Joseph Fighting Bear Hodge carries a photograph of his great-great-grandfather Manuelito in his shirt pocket. The last war chief of the Navajo Nation, Manuelito described education as a ladder and urged his people to climb it. His words inspired Hodge, who is Navajo and Apache, to teach in Colorado.
Now Hodge will help educate people here about the Lewis and Clark expedition and the history of the Missouri River. Hodge is one of several AmeriCorps volunteers working on the new Lewis and Clark Bicentennial AmeriCorps project, spearheaded by the Missouri River Communities Network in Columbia.
“We were the only new project that got funded in the state of Missouri,” said Steve Johnson, executive director of the network.
Johnson said that Missouri’s AmeriCorps program has been cut severely and that there are only about 130 AmeriCorps members in the state this year. By comparison, there were 237 AmeriCorps Missourians last year, according to the Corporation for National and Community Service.

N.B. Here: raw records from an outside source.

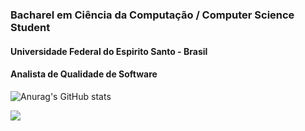 ### Bacharel em Ciência da Computação / Computer Science Student
#### Universidade Federal do Espirito Santo - Brasil
#### Analista de Qualidade de Software

![Anurag's GitHub stats](https://github-readme-stats.vercel.app/api?username=handaniel&show_icons=true&theme=dracula)

![](https://komarev.com/ghpvc/?username=handaniel)




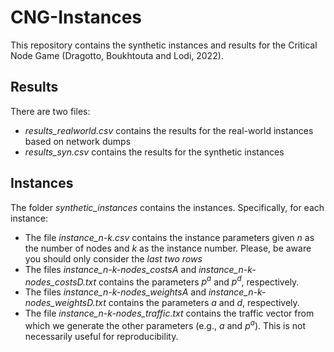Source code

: # CNG-Instances
This repository contains the synthetic instances and results for the Critical Node Game (Dragotto, Boukhtouta and Lodi, 2022).

## Results
There are two files:
- *results_realworld.csv* contains the results for the real-world instances based on network dumps
- *results_syn.csv* contains the results for the synthetic instances


## Instances
The folder *synthetic_instances* contains the instances. Specifically, for each instance:
- The file *instance_n-k.csv* contains the instance parameters given *n* as the number of nodes and *k* as the instance number. Please, be aware you should only consider the _last two rows_
- The files *instance_n-k-nodes_costsA* and *instance_n-k-nodes_costsD.txt* contains the parameters $p^a$ and $p^d$, respectively.
- The files *instance_n-k-nodes_weightsA* and *instance_n-k-nodes_weightsD.txt* contains the parameters $a$ and $d$, respectively.
- The file *instance_n-k-nodes_traffic.txt* contains the traffic vector from which we generate the other parameters (e.g., $a$ and $p^a$). This is not necessarily useful for reproducibility.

By Tuesday, the network had filled seven of the 10 volunteer positions available.
“I’ve been impressed with the caliber of people that are interested in doing this project,” Johnson said.
In 2003-04, the network’s AmeriCorps members will be involved in a variety of activities related to the Lewis and Clark Bicentennial in Missouri. They will make historical presentations in schools and for civic and community organizations. The Missouri Department of Conservation is providing curriculum trunks complete with furs, beads, medallions and replica boats.
The group will also help smaller communities along the Missouri River organize Lewis and Clark Bicentennial activities and prepare for a re-enactment flotilla planned for 2004.
“In Missouri, we have an opportunity to be a destination place for people who are interested in Lewis and Clark,” Johnson said.
Corps members will also organize cleanups of the Katy Trail, plant trees along the trail and arrange cleanups in riverfront communities. They will also help install 20 to 25 historical interpretive signs in towns along the Big Muddy.
The volunteers, who started work this week, are interested in the Lewis and Clark bicentennial project for different reasons.
Hodge, 56, moved to Missouri less than a year ago after becoming bored in his early retirement.
“I realized this would be another avenue to take to tell the history of my people and some of the contemporary concerns we have,” he said.
Shannon Shanely is finishing work on a doctorate in environmental education at the University of Florida and came to Missouri when her husband received a post-doctoral fellowship at MU. She said the majesty of the river drew her to the project. She also loved the whole idea of AmeriCorps, which began in 1993 as a domestic version of the Peace Corps.
Kate Sinnett recently earned a doctorate in theater from MU.
“I had a strong interest in Lewis and Clark and found myself looking for work,” she said. “I’ve done a lot of community work in theater and found my goals overlapping with the program’s.”
Bryan Maness just graduated from MU with a history degree and has been working with social justice groups. He said he is interested in the historical aspects of the Lewis and Clark program as well as working with river communities and helping them develop activities.
A couple of volunteers said they joined AmeriCorps because it’s a tough time to find work.
In exchange for their service, the Missouri River Communities Network volunteers will receive a modest living allowance, plus an education award of $4,725 after completing a year of full-time service. They were excited about getting started this week.
“It seems like a good team,” Sinnett said. “I think it’ll be fun.”